One question that arises for such exceptionally hard puzzles is: if we disallow guessing, can we somehow focus the Trial and Error search ?
In order to answer this question, I introduced the notion of a strong T-backdoor.

This was not included in HLS because it concerns exceptionnally hard puzzles, which I think are out of reach of a human solver.



1) THE NOTION OF A STRONG T-BACKDOOR


Remember the classical notion of a (singles) backdoor: a set D of different entries forms a (singles) backdoor for a puzzle P if, when the elements in D are added as entries to P, the puzzle thus obtained can be solved using only singles.


This notion can be extended in two directions.

First, there is the well known extension to any resolution theory T (i.e. to any set T of resolution rules): one says that a set D of k different entries forms a T-backdoor of size k for a puzzle P if:
- P can be solved within T (i.e. using only the rules in T, in particular without adding any explicit or disguised form of Trial and Error) after the k elements of D have been added to the entries of P,
- and no strict subset of D has this property.
The T-backdoor size of a puzzle P is the minimum k such that P has a T-backdoor of size k.

The usual notion of a backdoor is obtained with T = {rules for Singles (Naked or Hidden)}

It is known that EasterMonster has Singles-backdoor size 3. It was indeed the first example of a puzzle with Singles-backdoor size 3. Before, it was conjectured that the maximum Singles-backdoor size was 2. We now know a little dozen of puzzles with Singles-backdoor size 3.

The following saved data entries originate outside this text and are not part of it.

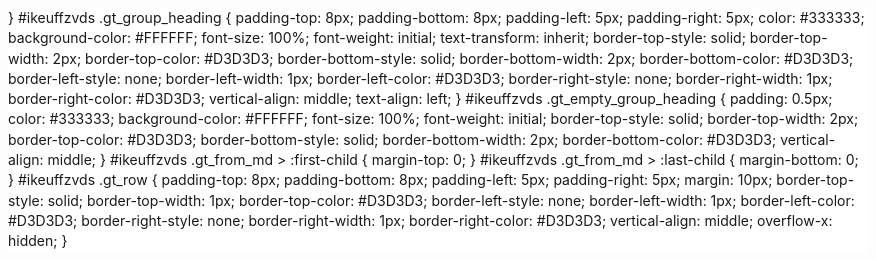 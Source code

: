 }
&#10;#ikeuffzvds .gt_group_heading {
  padding-top: 8px;
  padding-bottom: 8px;
  padding-left: 5px;
  padding-right: 5px;
  color: #333333;
  background-color: #FFFFFF;
  font-size: 100%;
  font-weight: initial;
  text-transform: inherit;
  border-top-style: solid;
  border-top-width: 2px;
  border-top-color: #D3D3D3;
  border-bottom-style: solid;
  border-bottom-width: 2px;
  border-bottom-color: #D3D3D3;
  border-left-style: none;
  border-left-width: 1px;
  border-left-color: #D3D3D3;
  border-right-style: none;
  border-right-width: 1px;
  border-right-color: #D3D3D3;
  vertical-align: middle;
  text-align: left;
}
&#10;#ikeuffzvds .gt_empty_group_heading {
  padding: 0.5px;
  color: #333333;
  background-color: #FFFFFF;
  font-size: 100%;
  font-weight: initial;
  border-top-style: solid;
  border-top-width: 2px;
  border-top-color: #D3D3D3;
  border-bottom-style: solid;
  border-bottom-width: 2px;
  border-bottom-color: #D3D3D3;
  vertical-align: middle;
}
&#10;#ikeuffzvds .gt_from_md > :first-child {
  margin-top: 0;
}
&#10;#ikeuffzvds .gt_from_md > :last-child {
  margin-bottom: 0;
}
&#10;#ikeuffzvds .gt_row {
  padding-top: 8px;
  padding-bottom: 8px;
  padding-left: 5px;
  padding-right: 5px;
  margin: 10px;
  border-top-style: solid;
  border-top-width: 1px;
  border-top-color: #D3D3D3;
  border-left-style: none;
  border-left-width: 1px;
  border-left-color: #D3D3D3;
  border-right-style: none;
  border-right-width: 1px;
  border-right-color: #D3D3D3;
  vertical-align: middle;
  overflow-x: hidden;
}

In the sequel, I shall use the set of rules defined in HLS.
Let T0 = "the elementary rules" =
    {the elementary constraints propagation rules}
    + {the rules for elementary interactions between rows/columns and blocks}
     + {the rules for Singles, Pairs, Triplets, Quads - Naked, Hidden or Super-Hidden}
     (+ {XY-Wing, XYZ-Wing} )
(If XY-Wing and XYZ-Wing are present, this is called L4_0 in "The Hidden Logic of Sudoku". Putting these rules here or not is irrelevant for the definition of NRCZT, which subsumes them).

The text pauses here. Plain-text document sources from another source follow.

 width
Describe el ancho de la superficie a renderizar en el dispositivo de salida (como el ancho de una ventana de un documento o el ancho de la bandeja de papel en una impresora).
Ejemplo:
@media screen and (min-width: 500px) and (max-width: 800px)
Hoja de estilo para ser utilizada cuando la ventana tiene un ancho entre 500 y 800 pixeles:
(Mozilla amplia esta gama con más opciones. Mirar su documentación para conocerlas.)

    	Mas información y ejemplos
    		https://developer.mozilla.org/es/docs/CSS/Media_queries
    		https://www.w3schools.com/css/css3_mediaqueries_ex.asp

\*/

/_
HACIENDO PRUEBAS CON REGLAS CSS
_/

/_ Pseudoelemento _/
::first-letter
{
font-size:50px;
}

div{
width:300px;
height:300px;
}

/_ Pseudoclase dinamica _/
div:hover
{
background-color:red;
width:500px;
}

Let NRCZT = T0 + {the rules for nrczt whips}. Notice that no a priori length limit is put on the whips in NRCZT.

It can be shown that EasterMonster has (at least) the following NRCZT-backdoors of size 1: {r6c2=6} et {r9c6=6}. (I haven't checked if there are any others. For the first backdoor, see the proof below).
Moreover EasterMonster cannot be solved in NRCZT.
Therefore EasterMonster has NRCZT-backdoor size 1.
I conjecture that the maximal NRCZT-backdoor size for any puzzle is 1.
In the sequel, I shall concentrate on the following NRCZT-backdoor: {r6c2=6} is an NRCZT-backdoor for EasterMonster.



The problem with this notion of a T-backdoor is that it doesn't seem to be strong enough to give precise indications on the complexity of the initial puzzle, because it doesn't suppose that the elements in D can be proven in a well defined manner based on the rules in T. Said otherwise, proving that a backdoor is true may be as hard as solving the initial puzzle. Worse, there is no indication that trying to prove the backdoor is the simplest way for solving the puzzle. I therefore propose the following stronger definition.

First, given any candidate nrc, it may be the case that the truth of nrc cannot be proven in T, but that at least one of the following four cases is true:
- for any candidate n'rc with n'≠n (same rc-cell, different value), it can be proven in T that adding n'rc to the entries of P leads to a contradiction,
- for any candidate nrc' with c'≠c (same rn-cell, different column), it can be proven in T that adding nrc' to the entries of P leads to a contradiction,
- for any candidate nr'c with r'≠r (same cn-cell, different row), it can be proven in T that adding nr'c to the entries of P leads to a contradiction,
- for any candidate nr'c' with r'c'≠rc and in the same block as nrc (same bn-cell, different square in the block), it can be proven in T that adding nr'c' to the entries of P leads to a contradiction.
In this case, we shall say that nrc (or rc=n) can be proven in T plus "depth one Trial-and-Error(T) focused on nrc".

Remarks:
- this definition respects the super-symmetries of Sudoku (this wouldn't have been the case if we had restricted the definition to the first case among the four above);
- as the truth of nrc cannot be proven in T, this seems to be the best one can hope if one doesn't use rules not in T and one considers that D must play a central role in the solution.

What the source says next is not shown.